1) Please respect the licence and support information about third party software on the regify provider appliance. You can find this information in your regify appliance manual. In short words, you are not allowed to install anything except software that is essentially needed for running the appliance on a virtual environment. No other RPM repositories allowed!

2) Chose to install or update VMWare tools for your virtual machine. This will create a new CD rom device for the regify provider software appliance.

3) Enter in terminal:

mkdir /mnt/cdrom
mount /dev/cdrom /mnt/cdrom
cp /mnt/cdrom/VMwareTools-*.tar.gz /tmp
umount /mnt/cdrom
tar -zxf /tmp/VMwareTools-*.tar.gz -C /tmp
cd /
./tmp/vmware-tools-distrib/vmware-install.pl --default
rm -f /tmp/VMwareTools-*.tar.gz
rm -rf /tmp/vmware-tools-distrib

Sometimes, you might need to mount /dev/sr0 instead of /dev/cdrom.

4) Check if the VMWare tools are running:

/etc/init.d/vmware-tools status

Manually run the updates

In order to manually run the updates for the provider and regigate without SSH GUI, simply execute

yum upgrade

Enable NAGIOS support

Please note that we ship the NAGIOS modules. But you need to know and understand NAGIOS and how it works. regify does not support you in setting up your monitoring environment.

To enable NRPE, edit /etc/nagios/nrpe.cfg to fit your needs followed by

chkconfig nrpe on
/etc/init.d/nrpe start

Now the firewall must get opened.
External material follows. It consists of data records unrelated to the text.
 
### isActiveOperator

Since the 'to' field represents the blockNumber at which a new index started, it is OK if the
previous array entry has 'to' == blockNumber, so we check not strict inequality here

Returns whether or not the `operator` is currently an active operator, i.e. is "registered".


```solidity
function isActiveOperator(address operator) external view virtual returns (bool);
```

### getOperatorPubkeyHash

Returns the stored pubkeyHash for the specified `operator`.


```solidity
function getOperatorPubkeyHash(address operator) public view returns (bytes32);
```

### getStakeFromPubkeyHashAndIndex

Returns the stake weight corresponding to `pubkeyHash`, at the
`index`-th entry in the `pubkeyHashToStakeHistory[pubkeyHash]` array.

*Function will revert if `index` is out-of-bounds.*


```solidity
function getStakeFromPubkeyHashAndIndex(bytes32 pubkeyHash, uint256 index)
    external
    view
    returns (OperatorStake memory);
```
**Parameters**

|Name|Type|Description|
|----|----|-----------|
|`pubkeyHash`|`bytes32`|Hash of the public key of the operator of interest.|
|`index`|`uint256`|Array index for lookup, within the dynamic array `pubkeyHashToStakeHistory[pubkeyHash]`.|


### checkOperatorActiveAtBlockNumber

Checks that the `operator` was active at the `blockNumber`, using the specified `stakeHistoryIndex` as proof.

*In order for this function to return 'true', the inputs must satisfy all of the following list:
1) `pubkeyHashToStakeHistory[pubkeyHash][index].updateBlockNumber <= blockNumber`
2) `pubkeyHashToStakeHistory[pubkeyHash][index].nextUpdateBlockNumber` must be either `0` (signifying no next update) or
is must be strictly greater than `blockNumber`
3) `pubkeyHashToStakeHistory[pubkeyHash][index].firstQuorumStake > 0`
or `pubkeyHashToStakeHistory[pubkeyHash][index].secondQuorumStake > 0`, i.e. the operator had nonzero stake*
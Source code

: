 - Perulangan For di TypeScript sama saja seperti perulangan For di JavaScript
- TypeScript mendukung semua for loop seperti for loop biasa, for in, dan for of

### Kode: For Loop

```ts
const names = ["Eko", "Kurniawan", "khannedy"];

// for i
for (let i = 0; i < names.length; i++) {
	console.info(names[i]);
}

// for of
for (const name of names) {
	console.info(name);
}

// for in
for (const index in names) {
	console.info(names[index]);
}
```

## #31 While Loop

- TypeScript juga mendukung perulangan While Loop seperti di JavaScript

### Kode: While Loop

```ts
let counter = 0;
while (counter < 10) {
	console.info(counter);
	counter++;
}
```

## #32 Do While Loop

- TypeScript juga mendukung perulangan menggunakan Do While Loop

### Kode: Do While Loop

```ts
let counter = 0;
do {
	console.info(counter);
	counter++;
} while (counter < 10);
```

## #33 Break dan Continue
Open /etc/sysconfig/iptables and locate the following line:

-A INPUT -i lo -j ACCEPT

Below this, please add the following new line:

-A INPUT -m state --state NEW -s <your_nagios_ip> -m tcp -p tcp  --dport 5666 -j ACCEPT

Now save and close these changes.

To enable the new rule, restart iptables:

/etc/init.d/iptables restart

Change SMB Login Protocol to NTLMSSP

Note: With regify provider V5 (June 2018), this should be no longer needed as it supports SMBv2 by default.

Some environments need you to utilize another authentication for regibox SMB storage. In many cases, NTLMSSP will do here.

Follow this guide to set-up your provider to mount the regibox share using NTLMSSP protocol:

1) Login as root or elevate to root

2) Unmount the /box share

umount /box

3) Edit /etc/fstab and add ,sec=ntlmssp to the line for the /box mount. Example line:

//nas/servicestore/     /box    cifs    iocharset=utf8,user=regify,pass=xxx,noperm,sec=ntlmssp

4) Remount fstab using

mount -a

Important note: The fstab is rewritten by the appliance menu if you enter the "Provider..." -> "Configure regibox" dialogue (where you define the regibox share). If you click save in this dialogue, you have to fix the fstab again!

Please note that the regify provider appliance does not support SMBv2 or SMBv3 because of the base OS not supporting it (CentOS 6).

change some internal values or settings

Please use the Edit regify-provider main configuration file function in your Manage sub-providers interface.

You can find the possible settings and some examples in your regify provider documentation (PDF). Please do not edit this file manually using vi or vim on the appliance!